- _What you will do_
Below are lines of data; restate word for word those running from the line containing "- Updated Bevy to version 0.11" to the line containing "- Updated dependencies", inclusive, and no others.

==*==

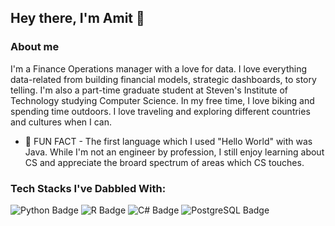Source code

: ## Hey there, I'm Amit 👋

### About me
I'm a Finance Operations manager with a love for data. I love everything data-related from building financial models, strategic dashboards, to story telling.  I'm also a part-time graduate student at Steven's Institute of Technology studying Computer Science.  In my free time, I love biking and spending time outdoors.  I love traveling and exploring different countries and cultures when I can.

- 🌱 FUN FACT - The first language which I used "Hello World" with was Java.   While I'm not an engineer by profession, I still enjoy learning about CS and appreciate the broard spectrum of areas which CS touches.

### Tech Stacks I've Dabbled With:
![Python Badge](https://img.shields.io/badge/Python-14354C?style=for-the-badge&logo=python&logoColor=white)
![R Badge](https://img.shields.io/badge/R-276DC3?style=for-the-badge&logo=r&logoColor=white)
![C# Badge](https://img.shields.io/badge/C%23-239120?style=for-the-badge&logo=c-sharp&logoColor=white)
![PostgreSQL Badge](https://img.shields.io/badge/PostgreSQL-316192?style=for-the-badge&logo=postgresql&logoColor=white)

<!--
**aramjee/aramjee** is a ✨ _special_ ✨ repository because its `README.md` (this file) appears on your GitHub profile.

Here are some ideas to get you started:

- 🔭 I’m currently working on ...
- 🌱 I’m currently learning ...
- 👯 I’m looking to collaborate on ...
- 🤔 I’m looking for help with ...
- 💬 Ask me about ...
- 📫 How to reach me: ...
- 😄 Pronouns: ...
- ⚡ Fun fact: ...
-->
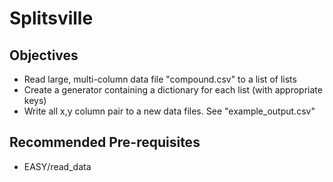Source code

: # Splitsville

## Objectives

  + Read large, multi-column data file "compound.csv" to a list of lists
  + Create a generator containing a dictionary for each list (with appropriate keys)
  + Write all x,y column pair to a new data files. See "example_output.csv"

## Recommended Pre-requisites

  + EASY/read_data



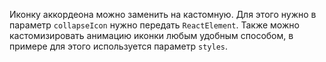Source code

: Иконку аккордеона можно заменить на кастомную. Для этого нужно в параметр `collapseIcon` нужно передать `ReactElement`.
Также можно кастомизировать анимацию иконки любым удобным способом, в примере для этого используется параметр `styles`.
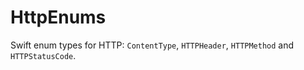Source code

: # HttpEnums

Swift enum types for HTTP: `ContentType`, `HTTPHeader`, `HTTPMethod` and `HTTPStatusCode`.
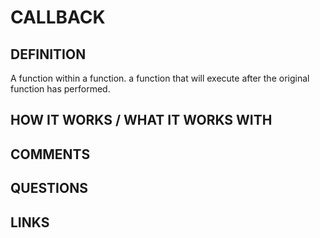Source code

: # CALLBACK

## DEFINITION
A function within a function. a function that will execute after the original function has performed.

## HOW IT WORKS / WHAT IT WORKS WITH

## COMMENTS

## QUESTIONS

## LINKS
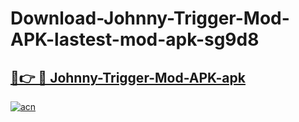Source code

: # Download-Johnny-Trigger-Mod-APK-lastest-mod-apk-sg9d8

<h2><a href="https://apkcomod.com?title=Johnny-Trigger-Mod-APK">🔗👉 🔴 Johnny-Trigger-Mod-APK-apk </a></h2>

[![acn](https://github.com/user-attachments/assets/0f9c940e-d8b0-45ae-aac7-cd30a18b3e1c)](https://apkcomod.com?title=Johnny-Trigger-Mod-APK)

==*==

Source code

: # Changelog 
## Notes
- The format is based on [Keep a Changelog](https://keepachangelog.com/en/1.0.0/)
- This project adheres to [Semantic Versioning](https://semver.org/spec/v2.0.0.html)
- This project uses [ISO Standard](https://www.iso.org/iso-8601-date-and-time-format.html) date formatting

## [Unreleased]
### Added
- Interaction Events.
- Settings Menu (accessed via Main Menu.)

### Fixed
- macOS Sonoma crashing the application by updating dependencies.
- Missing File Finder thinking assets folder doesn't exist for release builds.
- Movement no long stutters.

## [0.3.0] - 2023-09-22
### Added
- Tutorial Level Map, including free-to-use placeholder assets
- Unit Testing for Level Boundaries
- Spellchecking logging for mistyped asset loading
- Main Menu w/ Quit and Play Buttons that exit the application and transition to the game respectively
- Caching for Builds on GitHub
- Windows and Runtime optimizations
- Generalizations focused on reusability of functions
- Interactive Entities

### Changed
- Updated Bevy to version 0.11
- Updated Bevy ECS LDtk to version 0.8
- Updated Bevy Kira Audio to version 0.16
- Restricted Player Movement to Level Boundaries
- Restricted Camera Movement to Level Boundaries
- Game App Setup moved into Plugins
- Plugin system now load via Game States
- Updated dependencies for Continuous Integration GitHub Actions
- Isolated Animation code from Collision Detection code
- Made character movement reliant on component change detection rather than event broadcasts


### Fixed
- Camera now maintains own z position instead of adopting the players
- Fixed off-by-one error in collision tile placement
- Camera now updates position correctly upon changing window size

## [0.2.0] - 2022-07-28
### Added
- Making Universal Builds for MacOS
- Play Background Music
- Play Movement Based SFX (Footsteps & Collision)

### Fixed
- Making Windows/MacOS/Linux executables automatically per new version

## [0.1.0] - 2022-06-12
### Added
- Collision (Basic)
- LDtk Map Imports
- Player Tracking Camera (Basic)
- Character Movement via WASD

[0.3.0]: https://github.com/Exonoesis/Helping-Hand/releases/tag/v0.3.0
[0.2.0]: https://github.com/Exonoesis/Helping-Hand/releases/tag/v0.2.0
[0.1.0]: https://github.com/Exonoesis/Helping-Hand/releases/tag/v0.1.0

==*==

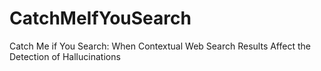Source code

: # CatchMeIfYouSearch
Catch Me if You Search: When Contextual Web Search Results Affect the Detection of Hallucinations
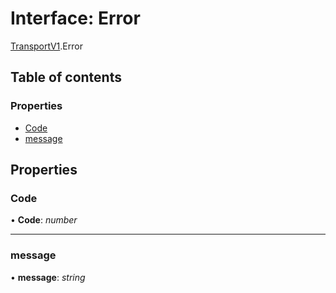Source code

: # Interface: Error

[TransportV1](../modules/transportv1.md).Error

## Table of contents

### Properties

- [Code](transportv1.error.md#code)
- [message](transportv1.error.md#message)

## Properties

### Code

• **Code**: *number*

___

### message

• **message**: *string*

==*==

- _Response to this exercise_
- Updated Bevy to version 0.11
- Updated Bevy ECS LDtk to version 0.8
- Updated Bevy Kira Audio to version 0.16
- Restricted Player Movement to Level Boundaries
- Restricted Camera Movement to Level Boundaries
- Game App Setup moved into Plugins
- Plugin system now load via Game States
- Updated dependencies for Continuous Integration GitHub Actions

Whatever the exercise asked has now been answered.